RTX Neural Shading: Library Usage Start Guide

December 12, 2025 · View on GitHub

The library is split into 2 main areas - the application side and the shader side.

The application part of the library contains a suite of helper functions to create neural networks, serialize them to/from disk, change their precision and layout as well allocate and destroy the required backing storage. These utilize the nvrhi SDK to provide a graphics agnostic interface, but can easily be changed to suit a different engine.

The shader part of the library contains the necessary Slang helper functions needed for training and running inference from a small neural network.

Application Code

The main utility classes for creating neural networks can be found in NeuralNetwork.h, which contains rtxns::HostNetwork and rtxns::NetworkUtilities. rtxns::HostNetwork wraps host allocation for the weights and biases with functions to store/load the network to file, where rtxns::NetworkUtilities contains functions to convert between a host matrix layout and device optimal matrix layout.

The rtxns::HostNetwork object must be created and initialized before use. It can be initialized from input parameters describing the network architecture, from a file or from another rtxns::Network . In each of these cases the network will be in a host layout (rtxns::MatrixLayout::RowMajor or rtxns::MatrixLayout::ColumnMajor).

// Initialise an empty network from parameters
nvrhi::IDevice* device = ...
rtxns::HostNetwork hostNetwork = rtxns::HostNetwork(device);

rtxns::NetworkArchitecture netArch = {};
netArch.inputNeurons = 2;
netArch.hiddenNeurons = 32;
netArch.outputNeurons = 3;
netArch.numHiddenLayers = 3;
netArch.biasPrecision = rtxns::Precision::f16;
netArch.weightPrecision = rtxns::Precision::f16;

if (!hostNetwork.Initialise(netArch))
    log::error("Failed to create a network from an arch!");

// Initialise a network from a file
nvrhi::IDevice* device = ...
rtxns::HostNetwork hostNetwork = rtxns::Network(device);
if (!hostNetwork.InitialiseFromFile("myNN.bin"))
    log::error("Failed to create a network from myNN.bin!");

Creating the network will allocate the required host side memory to store the weights and biases per layer of the network. It will not allocate any GPU memory, but instead, it provides the required size and offsets so the user can make their own GPU allocations and copy over the host data as required.

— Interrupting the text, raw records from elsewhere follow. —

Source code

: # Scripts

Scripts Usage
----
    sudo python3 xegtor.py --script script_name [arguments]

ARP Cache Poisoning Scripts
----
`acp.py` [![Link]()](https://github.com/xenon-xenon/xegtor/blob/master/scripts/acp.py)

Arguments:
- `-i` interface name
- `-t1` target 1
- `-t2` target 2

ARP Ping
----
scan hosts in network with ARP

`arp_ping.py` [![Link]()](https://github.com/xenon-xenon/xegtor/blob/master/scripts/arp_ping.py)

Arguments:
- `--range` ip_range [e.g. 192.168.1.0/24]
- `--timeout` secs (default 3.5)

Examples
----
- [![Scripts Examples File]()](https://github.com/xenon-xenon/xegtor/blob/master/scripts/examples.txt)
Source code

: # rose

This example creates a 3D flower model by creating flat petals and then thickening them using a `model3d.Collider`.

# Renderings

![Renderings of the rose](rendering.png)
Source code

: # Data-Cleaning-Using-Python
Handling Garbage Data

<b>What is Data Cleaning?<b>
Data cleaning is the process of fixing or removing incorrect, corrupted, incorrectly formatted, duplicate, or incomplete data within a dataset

The host weights and biases are correctly sized for a direct copy to the GPU. They are accessed via a network parameters accessor and the offsets are queried from the layer accessor :

const std::vector<uint8_t>& params = neuralNetwork.GetNetworkParams();

// Copy to GPU buffer
copy(hostBuffer, params.data(), params.size());

The network has the notion of the underlying matrix layout, these are categorized into either a host layout or a device optimal layout. Note that the host layout can be used on the GPU but may not be as performant as the device optimal layouts.

enum class MatrixLayout
{
    RowMajor,
    ColumnMajor,
    InferencingOptimal,
    TrainingOptimal,
};

The host layouts are rtxns::MatrixLayout::RowMajor and rtxns::MatrixLayout::ColumnMajor as they are both hardware and API agnostic, this makes them suitable for storing a network to a file. The device optimal layouts are rtxns::MatrixLayout::InferencingOptimal and rtxns::MatrixLayout::TrainingOptimal, which are opaque HW specific formats that are not guaranteed to be transferable between GPUs and APIs and will often have specific data alignment and padding requirements.

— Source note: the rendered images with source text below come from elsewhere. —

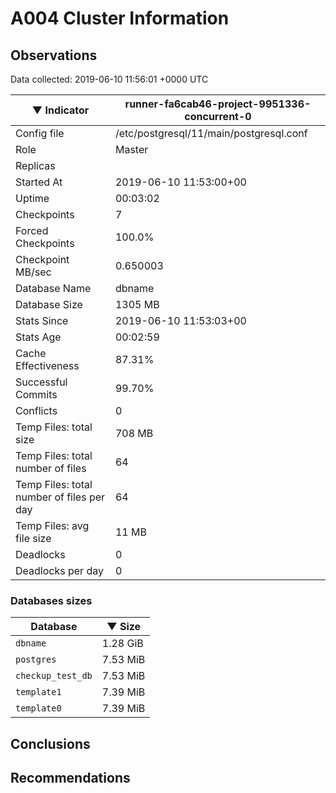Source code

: # A004 Cluster Information #

## Observations ##
Data collected: 2019-06-10 11:56:01 +0000 UTC  

|&#9660;&nbsp;Indicator | runner-fa6cab46-project-9951336-concurrent-0 |
|--------|-------|
|Config file |/etc/postgresql/11/main/postgresql.conf|
|Role |Master|
|Replicas ||
|Started At |2019-06-10&nbsp;11:53:00+00|
|Uptime |00:03:02|
|Checkpoints |7|
|Forced Checkpoints |100.0%|
|Checkpoint MB/sec |0.650003|
|Database Name |dbname|
|Database Size |1305&nbsp;MB|
|Stats Since |2019-06-10&nbsp;11:53:03+00|
|Stats Age |00:02:59|
|Cache Effectiveness |87.31%|
|Successful Commits |99.70%|
|Conflicts |0|
|Temp Files: total size |708&nbsp;MB|
|Temp Files: total number of files |64|
|Temp Files: total number of files per day |64|
|Temp Files: avg file size |11&nbsp;MB|
|Deadlocks |0|
|Deadlocks per day |0|


### Databases sizes ###

| Database | &#9660;&nbsp;Size |
|----------|--------|
| `dbname` | 1.28&nbsp;GiB |
| `postgres` | 7.53&nbsp;MiB |
| `checkup_test_db` | 7.53&nbsp;MiB |
| `template1` | 7.39&nbsp;MiB |
| `template0` | 7.39&nbsp;MiB |


## Conclusions ##


## Recommendations ##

The typical lifecycle of a network would start in a host layout, where it is set to either initial values or loaded from file. This network would then be upload to the GPU and converted into a device optimal layout using rtxns::NetworkUtilities::ConvertWeights. rtxns::MatrixLayout::TrainingOptimal would be used whilst training the network and again using rtxns::NetworkUtilities::ConvertWeights changed to rtxns::MatrixLayout::InferenceOptimal when that training is complete. To store the trained network we must convert back to a host layout before writing to a file so it can be shared between GPUs.

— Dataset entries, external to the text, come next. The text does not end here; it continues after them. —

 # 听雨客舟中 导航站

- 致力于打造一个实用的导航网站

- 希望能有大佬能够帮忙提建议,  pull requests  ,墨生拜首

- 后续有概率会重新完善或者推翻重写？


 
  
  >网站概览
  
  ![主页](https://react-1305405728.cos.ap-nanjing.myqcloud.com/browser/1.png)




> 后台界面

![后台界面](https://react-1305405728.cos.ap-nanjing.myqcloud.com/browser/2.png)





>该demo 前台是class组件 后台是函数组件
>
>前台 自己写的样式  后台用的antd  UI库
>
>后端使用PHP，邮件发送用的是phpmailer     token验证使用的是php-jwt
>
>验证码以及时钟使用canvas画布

To change the layout of the network we first use rtxns::NetworkUtilities::GetNewMatrixLayout() to create a network layout of the same architecture as the host that is device optimal. The weight and bias offsets are stored for the device layout and will be passed to the GPU via constant buffer.

// Get a device optimized layout
rtxns::NetworkLayout deviceNetworkLayout = m_networkUtils->GetNewMatrixLayout(neuralNetwork.GetNetworkLayout(), rtxns::MatrixLayout::TrainingOptimal);

// Store the device layout offsets 
weightOffsets = dm::uint4(
    deviceNetworkLayout.networkLayers[0].weightOffset,
    deviceNetworkLayout.networkLayers[1].weightOffset,
    deviceNetworkLayout.networkLayers[2].weightOffset,
    deviceNetworkLayout.networkLayers[3].weightOffset);
biasOffsets = dm::uint4(
    deviceNetworkLayout.networkLayers[0].biasOffset,
    deviceNetworkLayout.networkLayers[1].biasOffset,
    deviceNetworkLayout.networkLayers[2].biasOffset,
    deviceNetworkLayout.networkLayers[3].biasOffset);

After creating device side buffer of deviceNetworkLayout.networkSize we then use rtxns::NetworkUtilities::ConvertWeights() to convert the host layout to the device optimal layout.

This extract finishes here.